• **WORK ORDER**
Go through the data below. Pull out every line that has the word "project".

Dataset items:
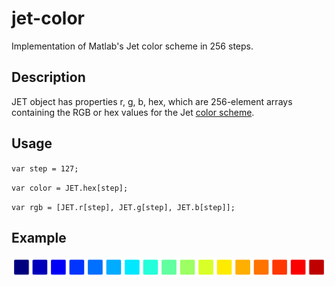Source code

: # jet-color

Implementation of Matlab's Jet color scheme in 256 steps. 

## Description

JET object has properties r, g, b, hex, which are 256-element arrays containing the RGB or hex values for the Jet [color scheme](http://www.mathworks.com/help/matlab/ref/colormap.html).

## Usage

`var step = 127;`

`var color = JET.hex[step];`

`var rgb = [JET.r[step], JET.g[step], JET.b[step]];`

## Example

![picture alt](jet-color.png "16 colors in Jet color scheme. ")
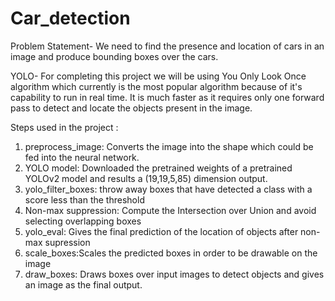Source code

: # Car_detection

Problem Statement- We need to find the presence and location of cars in an image and produce bounding boxes over the cars.

YOLO-
For completing this project we will be using You Only Look Once algorithm which currently is the most popular algorithm because of it's capability to run in real time.
It is much faster as it requires only one forward pass to detect and locate the objects present in the image.

Steps used in the project :

1) preprocess_image: Converts the image into the shape which could be fed into the neural network.
2) YOLO model: Downloaded the pretrained weights of a pretrained YOLOv2 model and results a (19,19,5,85) dimension output.
3) yolo_filter_boxes: throw away boxes that have detected a class with a score less than the threshold
4) Non-max suppression: Compute the Intersection over Union and avoid selecting overlapping boxes
5) yolo_eval: Gives the final prediction of the location of objects after non-max supression
6) scale_boxes:Scales the predicted boxes in order to be drawable on the image
7) draw_boxes: Draws boxes over input images to detect objects and gives an image as the final output.

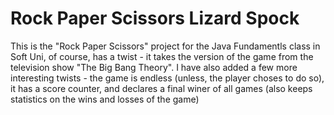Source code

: # Rock Paper Scissors Lizard Spock
This is the "Rock Paper Scissors" project for the Java Fundamentls class in Soft Uni, of course, has a twist - it takes the version of the game from the television show "The Big Bang Theory". I have also added a few more interesting twists - the game is endless (unless, the player choses to do so), it has a score counter, and declares a final winer of all games (also keeps statistics on the wins and losses of the game)
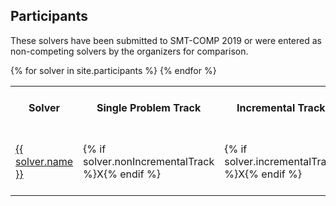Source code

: ## Participants

These solvers have been submitted to SMT-COMP 2019 or were entered as
non-competing solvers by the organizers for comparison.

<table>
    <tr>
        <th>Solver</th>
        <th>Single Problem Track</th>
        <th>Incremental Track</th>
        <th>Unsat-Core Track</th>
        <th>Preliminary Version Solver ID</th>
        <th>Final Version Solver ID</th>
        <th>Seed</th>
        <th>System Description</th>
        <th>Solver Homepage</th>
        <th>Contact</th>
    </tr>
    {% for solver in site.participants %}
    <tr>
        <td><a href="{{ solver.url }}">{{ solver.name }}</a></td>
        <td>{% if solver.nonIncrementalTrack %}X{% endif %}</td>
        <td>{% if solver.incrementalTrack %}X{% endif %}</td>
        <td>{% if solver.unsatCoreTrack %}X{% endif %}</td>
        <td>{{ solver.preliminaryID }}</td>
        <td>{{ solver.finalID }}</td>
        <td>{{ solver.seed }}</td>
        <td><a href="{{ solver.sysDescUrl }}">{{ solver.sysDescName }}</a></td>
        <td><a href="{{ solver.solverHomePage }}">{{ solver.solverHomePage }}</a></td>
        <td>{{ solver.contactName }} <a href="mailto:{{ solver.contactEmail }}"> ({{ solver.contactEmail }})</a></td>
    </tr>
    {% endfor %}
</table>
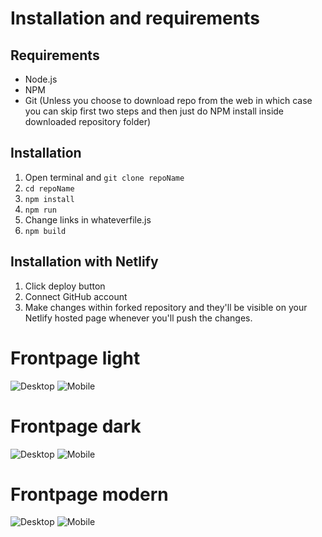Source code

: # Installation and requirements

## Requirements
* Node.js
* NPM
* Git (Unless you choose to download repo from the web in which case you can skip first two steps and then just do NPM install inside downloaded repository folder)

## Installation
1. Open terminal and `git clone repoName`
2. `cd repoName`
3. `npm install`
4. `npm run`
5. Change links in whateverfile.js
6. `npm build`

## Installation with Netlify
1. Click deploy button
2. Connect GitHub account
3. Make changes within forked repository and they'll be visible on your Netlify hosted page whenever you'll push the changes.

# Frontpage light
![Desktop](https://cloud.githubusercontent.com/assets/11031051/21482083/f899fbc8-cb77-11e6-83a5-5784f066d99c.png) 
![Mobile](https://cloud.githubusercontent.com/assets/11031051/21482164/14b36b4a-cb79-11e6-9328-3adfa0e3529e.png) 
# Frontpage dark
![Desktop](https://cloud.githubusercontent.com/assets/11031051/21482080/e989a5fc-cb77-11e6-9468-51cb8547a850.png) 
![Mobile](https://cloud.githubusercontent.com/assets/11031051/21482159/ff69ee44-cb78-11e6-9232-cc14f515406a.png) 
# Frontpage modern
![Desktop](https://cloud.githubusercontent.com/assets/11031051/21482072/cfb82b80-cb77-11e6-9b5c-dc34892023f0.png) 
![Mobile](https://cloud.githubusercontent.com/assets/11031051/21482174/264eac3e-cb79-11e6-8bd9-5e1bb9f38932.png)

• **RESULT FOR THIS TASK**
For completing this project we will be using You Only Look Once algorithm which currently is the most popular algorithm because of it's capability to run in real time.
Steps used in the project :
This is the "Rock Paper Scissors" project for the Java Fundamentls class in Soft Uni, of course, has a twist - it takes the version of the game from the television show "The Big Bang Theory". I have also added a few more interesting twists - the game is endless (unless, the player choses to do so), it has a score counter, and declares a final winer of all games (also keeps statistics on the wins and losses of the game)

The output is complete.